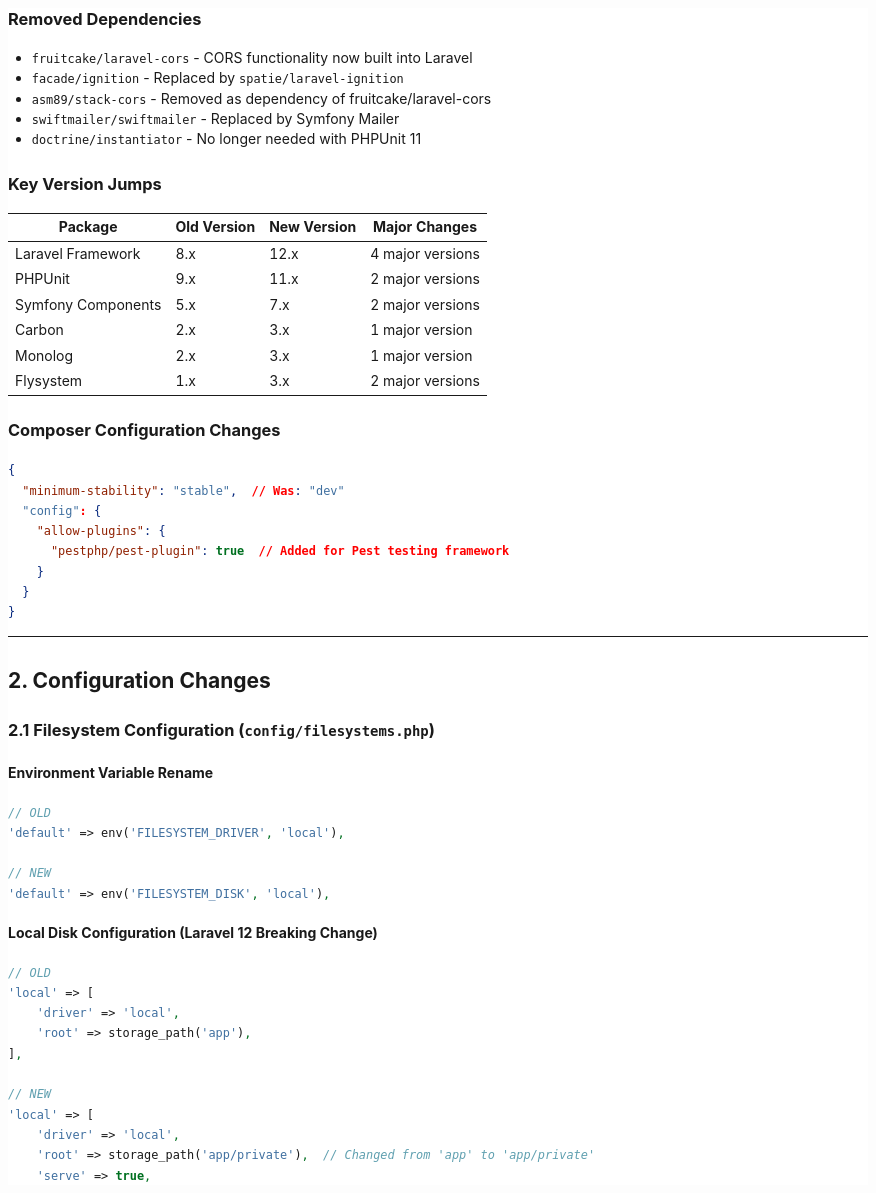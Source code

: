 ### Removed Dependencies

- `fruitcake/laravel-cors` - CORS functionality now built into Laravel
- `facade/ignition` - Replaced by `spatie/laravel-ignition`
- `asm89/stack-cors` - Removed as dependency of fruitcake/laravel-cors
- `swiftmailer/swiftmailer` - Replaced by Symfony Mailer
- `doctrine/instantiator` - No longer needed with PHPUnit 11

### Key Version Jumps

| Package | Old Version | New Version | Major Changes |
|---------|-------------|-------------|---------------|
| Laravel Framework | 8.x | 12.x | 4 major versions |
| PHPUnit | 9.x | 11.x | 2 major versions |
| Symfony Components | 5.x | 7.x | 2 major versions |
| Carbon | 2.x | 3.x | 1 major version |
| Monolog | 2.x | 3.x | 1 major version |
| Flysystem | 1.x | 3.x | 2 major versions |

### Composer Configuration Changes

```json
{
  "minimum-stability": "stable",  // Was: "dev"
  "config": {
    "allow-plugins": {
      "pestphp/pest-plugin": true  // Added for Pest testing framework
    }
  }
}
```

---

## 2. Configuration Changes

### 2.1 Filesystem Configuration (`config/filesystems.php`)

#### Environment Variable Rename
```php
// OLD
'default' => env('FILESYSTEM_DRIVER', 'local'),

// NEW
'default' => env('FILESYSTEM_DISK', 'local'),
```

#### Local Disk Configuration (Laravel 12 Breaking Change)
```php
// OLD
'local' => [
    'driver' => 'local',
    'root' => storage_path('app'),
],

// NEW
'local' => [
    'driver' => 'local',
    'root' => storage_path('app/private'),  // Changed from 'app' to 'app/private'
    'serve' => true,
```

:::::

TASK TO COMPLETE → Taking the records above as input, show every line in which the word "Changes" is present.

FINISHED TASK →
| Package | Old Version | New Version | Major Changes |
### Composer Configuration Changes
## 2. Configuration Changes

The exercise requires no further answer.